### Required action
Below are lines of data; restate word for word those running from the line containing "- **前端**：HTML/" to the line containing "2. **快速原型**：独立完成MVP开发", inclusive, and no others.

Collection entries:

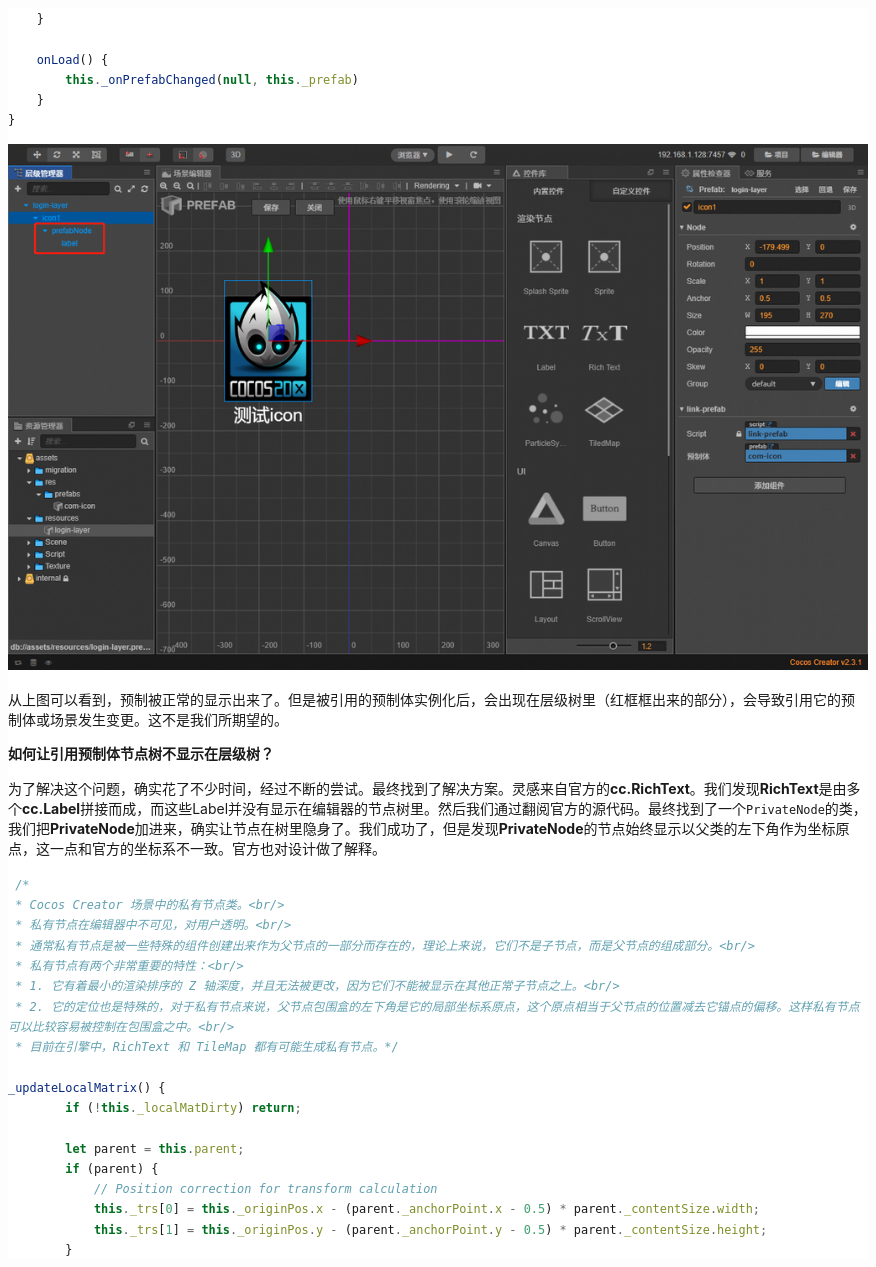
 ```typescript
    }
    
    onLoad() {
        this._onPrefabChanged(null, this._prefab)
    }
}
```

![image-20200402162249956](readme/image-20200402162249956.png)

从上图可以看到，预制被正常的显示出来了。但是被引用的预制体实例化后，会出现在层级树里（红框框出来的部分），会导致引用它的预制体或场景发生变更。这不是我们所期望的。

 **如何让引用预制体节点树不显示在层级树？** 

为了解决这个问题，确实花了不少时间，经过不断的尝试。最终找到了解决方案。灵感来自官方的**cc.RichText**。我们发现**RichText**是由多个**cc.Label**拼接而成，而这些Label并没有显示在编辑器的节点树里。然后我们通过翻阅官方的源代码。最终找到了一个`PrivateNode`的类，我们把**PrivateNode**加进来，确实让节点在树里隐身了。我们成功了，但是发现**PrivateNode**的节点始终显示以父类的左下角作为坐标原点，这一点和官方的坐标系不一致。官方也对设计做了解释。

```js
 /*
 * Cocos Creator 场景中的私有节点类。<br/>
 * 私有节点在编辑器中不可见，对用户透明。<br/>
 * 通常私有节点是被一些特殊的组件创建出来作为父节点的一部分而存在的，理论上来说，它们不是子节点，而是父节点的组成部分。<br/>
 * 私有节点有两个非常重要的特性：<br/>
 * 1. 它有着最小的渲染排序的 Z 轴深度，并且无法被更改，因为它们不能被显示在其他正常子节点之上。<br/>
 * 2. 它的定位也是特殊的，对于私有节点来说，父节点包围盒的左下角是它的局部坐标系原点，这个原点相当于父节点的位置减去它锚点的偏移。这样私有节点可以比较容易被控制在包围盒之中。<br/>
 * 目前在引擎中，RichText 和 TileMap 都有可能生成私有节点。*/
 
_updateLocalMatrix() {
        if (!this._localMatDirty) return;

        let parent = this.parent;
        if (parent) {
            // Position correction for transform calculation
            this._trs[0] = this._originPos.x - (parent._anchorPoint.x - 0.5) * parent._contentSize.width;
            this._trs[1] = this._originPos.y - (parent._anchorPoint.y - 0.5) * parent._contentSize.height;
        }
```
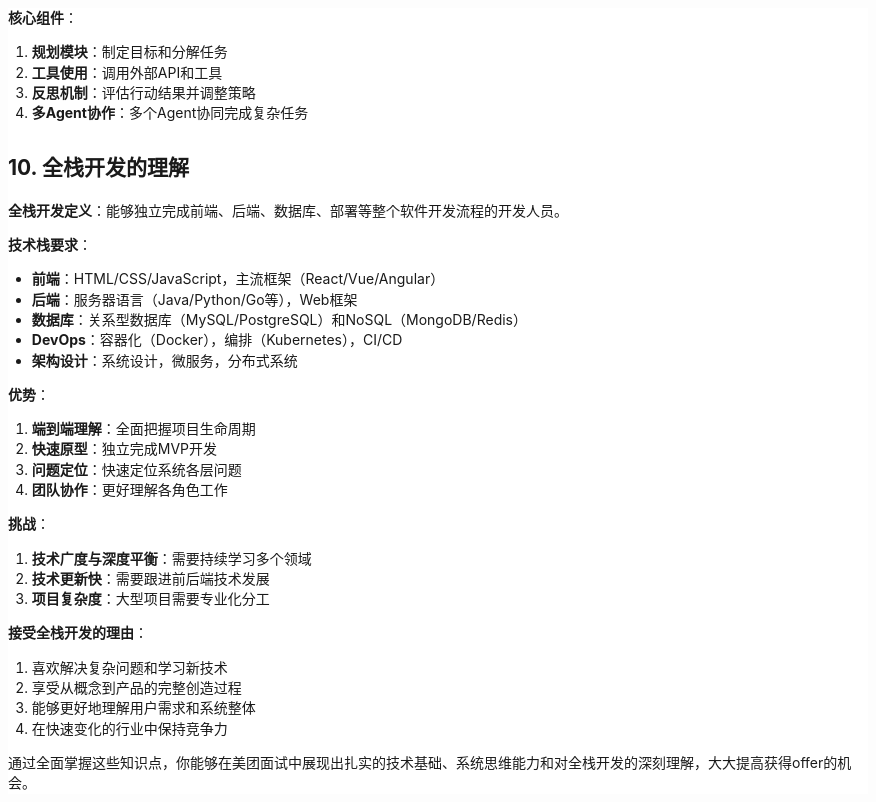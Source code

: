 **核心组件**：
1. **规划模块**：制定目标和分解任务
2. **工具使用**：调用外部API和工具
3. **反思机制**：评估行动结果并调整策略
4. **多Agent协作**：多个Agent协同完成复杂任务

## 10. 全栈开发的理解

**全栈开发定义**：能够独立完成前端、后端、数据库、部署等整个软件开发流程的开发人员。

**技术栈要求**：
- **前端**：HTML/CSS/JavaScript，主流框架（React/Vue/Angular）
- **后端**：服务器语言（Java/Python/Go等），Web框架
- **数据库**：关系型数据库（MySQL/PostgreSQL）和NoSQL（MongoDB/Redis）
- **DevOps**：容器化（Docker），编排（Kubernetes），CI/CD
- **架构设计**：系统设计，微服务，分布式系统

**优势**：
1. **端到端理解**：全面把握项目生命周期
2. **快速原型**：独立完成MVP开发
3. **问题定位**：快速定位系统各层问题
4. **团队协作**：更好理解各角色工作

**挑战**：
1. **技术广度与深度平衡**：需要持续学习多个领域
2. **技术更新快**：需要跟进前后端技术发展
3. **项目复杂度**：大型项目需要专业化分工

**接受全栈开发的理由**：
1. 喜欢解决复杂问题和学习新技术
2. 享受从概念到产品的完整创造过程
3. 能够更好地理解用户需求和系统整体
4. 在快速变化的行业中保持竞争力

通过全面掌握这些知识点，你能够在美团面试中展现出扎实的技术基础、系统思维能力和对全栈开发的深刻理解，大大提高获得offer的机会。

### Output of the task
- **前端**：HTML/CSS/JavaScript，主流框架（React/Vue/Angular）
- **后端**：服务器语言（Java/Python/Go等），Web框架
- **数据库**：关系型数据库（MySQL/PostgreSQL）和NoSQL（MongoDB/Redis）
- **DevOps**：容器化（Docker），编排（Kubernetes），CI/CD
- **架构设计**：系统设计，微服务，分布式系统

**优势**：
1. **端到端理解**：全面把握项目生命周期
2. **快速原型**：独立完成MVP开发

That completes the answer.